Cautionary Information about Forward-Looking Statements

This report contains “forward-looking statements” within the meaning of Section 27A of the Securities Act and Section 21E of the Securities Exchange Act of 1934 (the “Exchange Act”). All statements, other than statements of historical facts, included in this report that address activities, events, or developments with respect to our financial condition, results of operations, or economic performance that we expect, believe, or anticipate will or may occur in the future, or that address plans and objectives of management for future operations, are forward-looking statements. The words “anticipate,” “assume,” “believe,” “budget,” “estimate,” “expect,” “forecast,” “intend,” “plan,” “project,” “will,” and similar expressions are intended to identify forward-looking statements. Forward-looking statements appear in a number of places in this report, and include statements about such matters as:

the amount and nature of future capital expenditures and the availability of liquidity and capital resources to fund capital expenditures;
the drilling of wells and other exploration and development activities and plans, as well as possible future acquisitions;
the possible divestiture or farm-down of, or joint venture relating to, certain properties;
proved reserve estimates and the estimates of both future net revenues and the present value of future net revenues associated with those proved reserve estimates;
pending acquisitions of oil and gas assets;
future oil, gas, and NGL production estimates;
our outlook on future oil, gas, and NGL prices, well costs, and service costs;
cash flows, anticipated liquidity, and the future repayment of debt;
business strategies and other plans and objectives for future operations, including plans for expansion and growth of operations or to defer capital investment, and our outlook on our future financial condition or results of operations; and
other similar matters such as those discussed in the Management’s Discussion and Analysis of Financial Condition and Results of Operations section of this report.
Our forward-looking statements are based on assumptions and analyses made by us in light of our experience and our perception of historical trends, current conditions, expected future developments, and other factors that we believe are appropriate under the circumstances. These statements are subject to a number of known and unknown risks and uncertainties, which may cause our actual results and performance to be materially different from any future results or performance expressed or implied by the forward-looking statements.
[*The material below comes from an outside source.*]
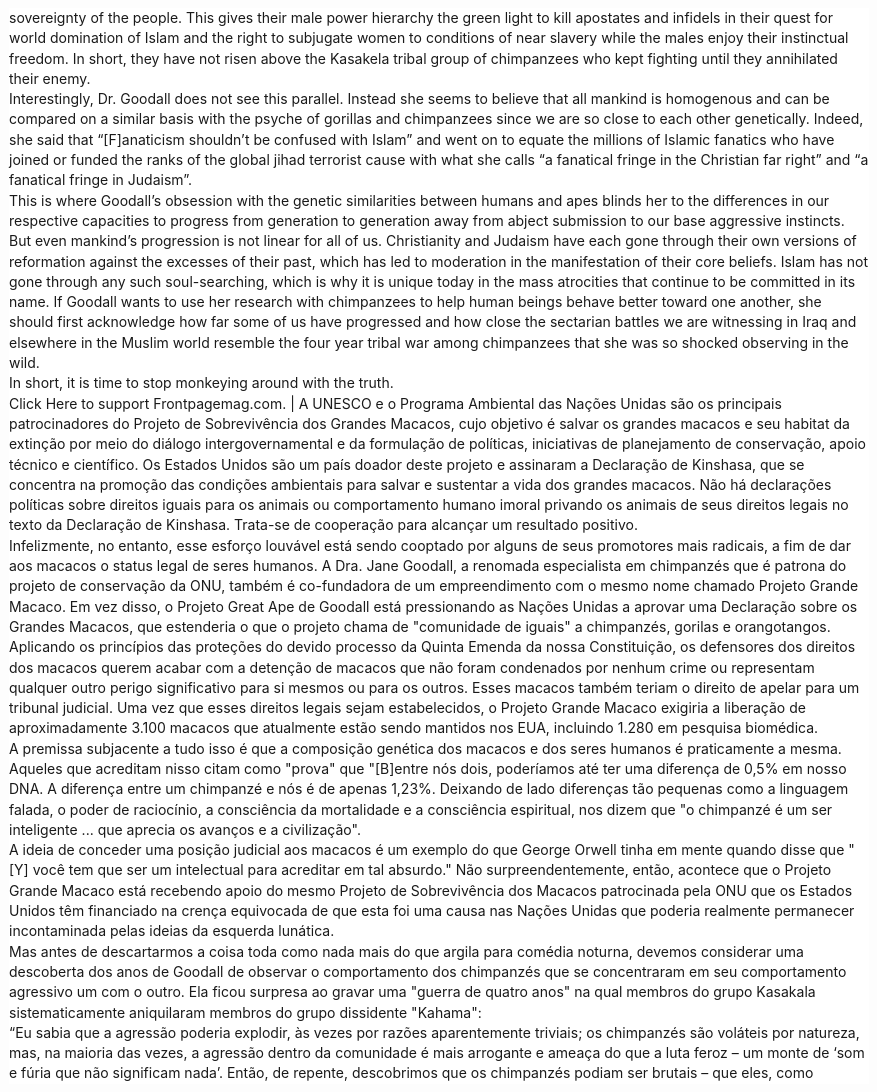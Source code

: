 sovereignty of the people. This gives their male power hierarchy the green light to kill apostates and infidels in their quest for world domination of Islam and the right to subjugate women to conditions of near slavery while the males enjoy their instinctual freedom. In short, they have not risen above the Kasakela tribal group of chimpanzees who kept fighting until they annihilated their enemy.<br/>Interestingly, Dr. Goodall does not see this parallel. Instead she seems to believe that all mankind is homogenous and can be compared on a similar basis with the psyche of gorillas and chimpanzees since we are so close to each other genetically. Indeed, she said that “[F]anaticism shouldn’t be confused with Islam” and went on to equate the millions of Islamic fanatics who have joined or funded the ranks of the global jihad terrorist cause with what she calls “a fanatical fringe in the Christian far right” and “a fanatical fringe in Judaism”.<br/>This is where Goodall’s obsession with the genetic similarities between humans and apes blinds her to the differences in our respective capacities to progress from generation to generation away from abject submission to our base aggressive instincts. But even mankind’s progression is not linear for all of us. Christianity and Judaism have each gone through their own versions of reformation against the excesses of their past, which has led to moderation in the manifestation of their core beliefs. Islam has not gone through any such soul-searching, which is why it is unique today in the mass atrocities that continue to be committed in its name. If Goodall wants to use her research with chimpanzees to help human beings behave better toward one another, she should first acknowledge how far some of us have progressed and how close the sectarian battles we are witnessing in Iraq and elsewhere in the Muslim world resemble the four year tribal war among chimpanzees that she was so shocked observing in the wild.<br/>In short, it is time to stop monkeying around with the truth.<br/>Click Here to support Frontpagemag.com. | A UNESCO e o Programa Ambiental das Nações Unidas são os principais patrocinadores do Projeto de Sobrevivência dos Grandes Macacos, cujo objetivo é salvar os grandes macacos e seu habitat da extinção por meio do diálogo intergovernamental e da formulação de políticas, iniciativas de planejamento de conservação, apoio técnico e científico. Os Estados Unidos são um país doador deste projeto e assinaram a Declaração de Kinshasa, que se concentra na promoção das condições ambientais para salvar e sustentar a vida dos grandes macacos. Não há declarações políticas sobre direitos iguais para os animais ou comportamento humano imoral privando os animais de seus direitos legais no texto da Declaração de Kinshasa. Trata-se de cooperação para alcançar um resultado positivo.<br/>Infelizmente, no entanto, esse esforço louvável está sendo cooptado por alguns de seus promotores mais radicais, a fim de dar aos macacos o status legal de seres humanos. A Dra. Jane Goodall, a renomada especialista em chimpanzés que é patrona do projeto de conservação da ONU, também é co-fundadora de um empreendimento com o mesmo nome chamado Projeto Grande Macaco. Em vez disso, o Projeto Great Ape de Goodall está pressionando as Nações Unidas a aprovar uma Declaração sobre os Grandes Macacos, que estenderia o que o projeto chama de "comunidade de iguais" a chimpanzés, gorilas e orangotangos.<br/>Aplicando os princípios das proteções do devido processo da Quinta Emenda da nossa Constituição, os defensores dos direitos dos macacos querem acabar com a detenção de macacos que não foram condenados por nenhum crime ou representam qualquer outro perigo significativo para si mesmos ou para os outros. Esses macacos também teriam o direito de apelar para um tribunal judicial. Uma vez que esses direitos legais sejam estabelecidos, o Projeto Grande Macaco exigiria a liberação de aproximadamente 3.100 macacos que atualmente estão sendo mantidos nos EUA, incluindo 1.280 em pesquisa biomédica.<br/>A premissa subjacente a tudo isso é que a composição genética dos macacos e dos seres humanos é praticamente a mesma. Aqueles que acreditam nisso citam como "prova" que "[B]entre nós dois, poderíamos até ter uma diferença de 0,5% em nosso DNA. A diferença entre um chimpanzé e nós é de apenas 1,23%. Deixando de lado diferenças tão pequenas como a linguagem falada, o poder de raciocínio, a consciência da mortalidade e a consciência espiritual, nos dizem que "o chimpanzé é um ser inteligente ... que aprecia os avanços e a civilização".<br/>A ideia de conceder uma posição judicial aos macacos é um exemplo do que George Orwell tinha em mente quando disse que "[Y] você tem que ser um intelectual para acreditar em tal absurdo." Não surpreendentemente, então, acontece que o Projeto Grande Macaco está recebendo apoio do mesmo Projeto de Sobrevivência dos Macacos patrocinada pela ONU que os Estados Unidos têm financiado na crença equivocada de que esta foi uma causa nas Nações Unidas que poderia realmente permanecer incontaminada pelas ideias da esquerda lunática.<br/>Mas antes de descartarmos a coisa toda como nada mais do que argila para comédia noturna, devemos considerar uma descoberta dos anos de Goodall de observar o comportamento dos chimpanzés que se concentraram em seu comportamento agressivo um com o outro. Ela ficou surpresa ao gravar uma "guerra de quatro anos" na qual membros do grupo Kasakala sistematicamente aniquilaram membros do grupo dissidente "Kahama":<br/>“Eu sabia que a agressão poderia explodir, às vezes por razões aparentemente triviais; os chimpanzés são voláteis por natureza, mas, na maioria das vezes, a agressão dentro da comunidade é mais arrogante e ameaça do que a luta feroz – um monte de ‘som e fúria que não significam nada’. Então, de repente, descobrimos que os chimpanzés podiam ser brutais – que eles, como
Some of these risks are described under Risk Factors in Item 1A of our 2013 Form 10-K, and include such factors as:
the volatility of oil, gas, and NGL prices, and the effect it may have on our profitability, financial condition, cash flows, access to capital, and ability to grow production volumes and/or proved reserves;
weakness in economic conditions and uncertainty in financial markets;
our ability to replace reserves in order to sustain production;
our ability to raise the substantial amount of capital that is required to develop and/or replace our reserves;
our ability to compete against competitors that have greater financial, technical, and human resources;
our ability to attract and retain key personnel;
the imprecise estimations of our actual quantities and present value of proved oil, gas, and NGL reserves;
the uncertainty in evaluating recoverable reserves and estimating expected benefits or liabilities;
the possibility that exploration and development drilling may not result in commercially producible reserves;

39


our limited control over activities on non-operated properties;

our reliance on the skill and expertise of third-party service providers on our operated properties;

the possibility that title to properties in which we have an interest may be defective;

the possibility that our planned drilling in existing or emerging resource plays using some of the latest available horizontal drilling and completion techniques is subject to drilling and completion risks and may not meet our expectations for reserves or production;
the uncertainties associated with divestitures, joint ventures, farm-downs, farm-outs, and similar transactions with respect to certain assets, including whether such transactions will be consummated or completed in the form or timing and for the value that we anticipate;
the uncertainties associated with enhanced recovery methods;
our commodity derivative contracts may result in financial losses or may limit the prices that we receive for oil, gas, and NGL sales;
the inability of one or more of our service providers, customers, or contractual counterparties to meet their obligations;
our ability to deliver necessary quantities of oil, gas, or NGLs to contractual counterparties;
price declines or unsuccessful exploration efforts resulting in write-downs of our asset carrying values;
the impact that lower oil, gas, or NGL prices could have on the amount we are able to borrow under our credit facility;
the possibility that our amount of debt may limit our ability to obtain financing for acquisitions, make us more vulnerable to adverse economic conditions, and make it more difficult for us to make payments on our debt;
the possibility that covenants in our debt agreements may limit our discretion in the operation of our business, prohibit us from engaging in beneficial transactions, or lead to the accelerated payment of our debt;
operating and environmental risks and hazards that could result in substantial losses;
the impact of seasonal weather conditions and lease stipulations on our ability to conduct drilling activities;
our ability to acquire adequate supplies of water and dispose of or recycle water we use at a reasonable cost in accordance with environmental and other applicable rules;
complex laws and regulations, including environmental regulations, that result in substantial costs and other risks;
the availability and capacity of gathering, transportation, processing, and/or refining facilities;
our ability to sell and/or receive market prices for our oil, gas, and NGLs;
new technologies may cause our current exploration and drilling methods to become obsolete;
the possibility of security threats, including terrorist attacks and cybersecurity breaches, against, or otherwise impacting, our facilities and systems; and

litigation, environmental matters, the potential impact of legislation and government regulations, and the use of management estimates regarding such matters.
We caution you that forward-looking statements are not guarantees of future performance and that actual results or performance may be materially different from those expressed or implied in the forward-looking statements. The forward-looking statements in this report speak as of the filing date of this report. Although we may from time to time voluntarily update our prior forward-looking statements, we disclaim any commitment to do so except as required by securities laws.

40


ITEM 3. QUANTITATIVE AND QUALITATIVE DISCLOSURES ABOUT MARKET RISK

The information required by this item is provided under Interest Rate Risk and Commodity Price Risk in Item 2 above and is incorporated herein by reference. Please also refer to the information under Interest Rate Risk and Commodity Price Risk in Management's Discussion and Analysis of Financial Condition and Results of Operations in Part II, Item 7 of our 2013 Form 10-K.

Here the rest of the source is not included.